Edge Attribution Patching circuit discovery

Mask gradients are a faster way to compute Edge Attribution Patching, see the reference documentation for more details.

attribution_scores: PruneScores = mask_gradient_prune_scores(
    model=model,
    dataloader=train_loader,
    official_edges=None,
    grad_function="logit",
    answer_function="avg_diff",
    mask_val=0.0,
)

AutoCircuit supports a range of circuit discovery methods.

For the full set of available methods, see the reference documentation.

Visualize the circuit

fig = draw_seq_graph(
    model, attribution_scores, 3.5, layer_spacing=True, orientation="v"
)

Blue edges represent positive contributions to the output, red edges represent negative contributions, and the thickness of the edge represents the magnitude of the contribution.

Token specific circuit discovery

AutoCircuit can construct a computation graph that differentiates between different token positions.

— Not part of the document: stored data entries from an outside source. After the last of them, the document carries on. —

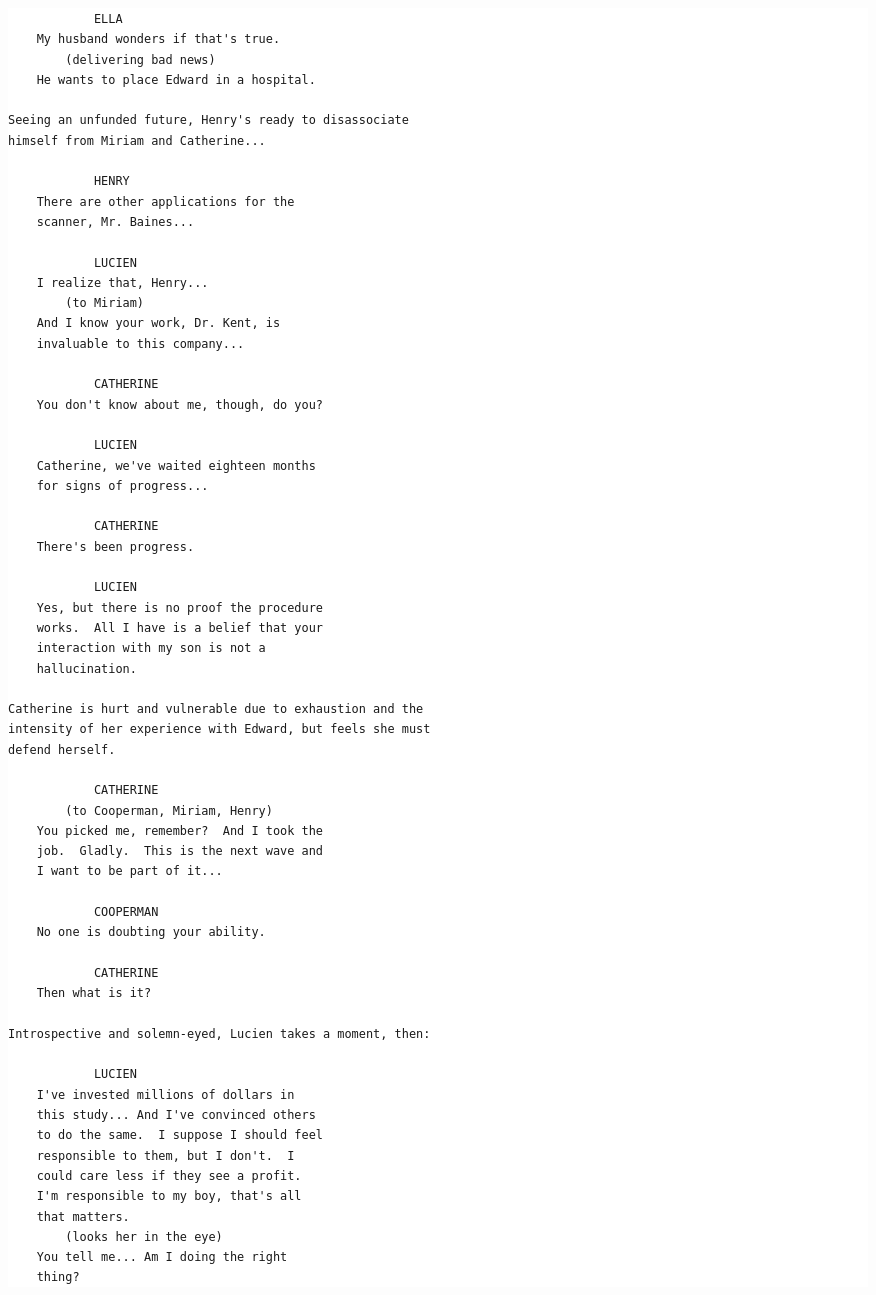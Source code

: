 				ELLA
		My husband wonders if that's true.
			(delivering bad news)
		He wants to place Edward in a hospital.

	Seeing an unfunded future, Henry's ready to disassociate
	himself from Miriam and Catherine...

				HENRY
		There are other applications for the
		scanner, Mr. Baines...

				LUCIEN
		I realize that, Henry...
			(to Miriam)
		And I know your work, Dr. Kent, is
		invaluable to this company...

				CATHERINE
		You don't know about me, though, do you?

				LUCIEN
		Catherine, we've waited eighteen months
		for signs of progress...

				CATHERINE
		There's been progress.

				LUCIEN
		Yes, but there is no proof the procedure
		works.  All I have is a belief that your
		interaction with my son is not a
		hallucination.

	Catherine is hurt and vulnerable due to exhaustion and the
	intensity of her experience with Edward, but feels she must
	defend herself.

				CATHERINE
			(to Cooperman, Miriam, Henry)
		You picked me, remember?  And I took the
		job.  Gladly.  This is the next wave and
		I want to be part of it...

				COOPERMAN
		No one is doubting your ability.

				CATHERINE
		Then what is it?

	Introspective and solemn-eyed, Lucien takes a moment, then:

				LUCIEN
		I've invested millions of dollars in
		this study... And I've convinced others
		to do the same.  I suppose I should feel
		responsible to them, but I don't.  I
		could care less if they see a profit. 
		I'm responsible to my boy, that's all
		that matters.
			(looks her in the eye)
		You tell me... Am I doing the right
		thing?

All prompts in the dataset must have the same sequence length.

Get prompt sequence length

Set return_seq_length=True in load_datasets_from_json to return the sequence length of the prompt.

train_loader, test_loader = load_datasets_from_json(
    model=model,
    path=path,
    device=device,
    prepend_bos=True,
    batch_size=16,
    train_test_size=(128, 128),
    return_seq_length=True,
)

Create the computation graph with token specific edges

Set seq_length to the sequence length of the prompt in patchable_model.

model = patchable_model(
    model,
    factorized=True,
    slice_output="last_seq",
    seq_len=test_loader.seq_len,
    separate_qkv=True,
    device=device,
)

Edge Attribution Patching circuit discovery

attribution_scores: PruneScores = mask_gradient_prune_scores(
    model=model,
    dataloader=train_loader,
    official_edges=None,
    grad_function="logit",
    answer_function="avg_diff",
    mask_val=0.0,
)

Visualize the circuit

fig = draw_seq_graph(model, attribution_scores, 3.5, seq_labels=train_loader.seq_labels)